##### Extracted data
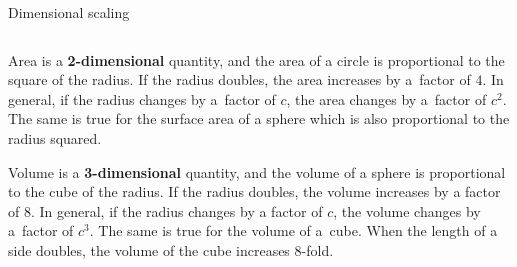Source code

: \documentclass[9pt,aspectratio=169]{beamer}
\begin{document}
\begin{frame}{Dimensional scaling}
\begin{columns}[T]
\begin{column}{0.5\textwidth}
      Area is a \textbf{2-dimensional} quantity, and the area of a circle is proportional to the square of the radius.  If the radius doubles, the area increases by a~factor of $4$.  In general,  if the radius changes by a~factor of $c$, the area changes by a~factor of $c^2$.  The same is true for the surface area of a sphere which is also proportional to the radius squared.\medskip

      Volume is a \textbf{3-dimensional} quantity, and the volume of a sphere is proportional to the cube of the radius.  If the radius doubles, the volume increases by a factor of $8$.  In general, if the radius changes by a factor of $c$, the volume changes by a~factor of $c^3$.  The same is true for the volume of a~cube.  When the length of a side doubles, the volume of the cube increases $8$-fold.
    \end{column}
  \end{columns}
\end{frame}
\end{document}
##########
Exercise brief
Every line above needs to be written out again as it stands. Pictures do not belong in the copy.

Exercise output
Source code

: \documentclass[9pt,aspectratio=169]{beamer}
\begin{document}
\begin{frame}{Dimensional scaling}
\begin{columns}[T]
\begin{column}{0.5\textwidth}
      Area is a \textbf{2-dimensional} quantity, and the area of a circle is proportional to the square of the radius.  If the radius doubles, the area increases by a~factor of $4$.  In general,  if the radius changes by a~factor of $c$, the area changes by a~factor of $c^2$.  The same is true for the surface area of a sphere which is also proportional to the radius squared.\medskip

      Volume is a \textbf{3-dimensional} quantity, and the volume of a sphere is proportional to the cube of the radius.  If the radius doubles, the volume increases by a factor of $8$.  In general, if the radius changes by a factor of $c$, the volume changes by a~factor of $c^3$.  The same is true for the volume of a~cube.  When the length of a side doubles, the volume of the cube increases $8$-fold.
    \end{column}
  \end{columns}
\end{frame}
\end{document}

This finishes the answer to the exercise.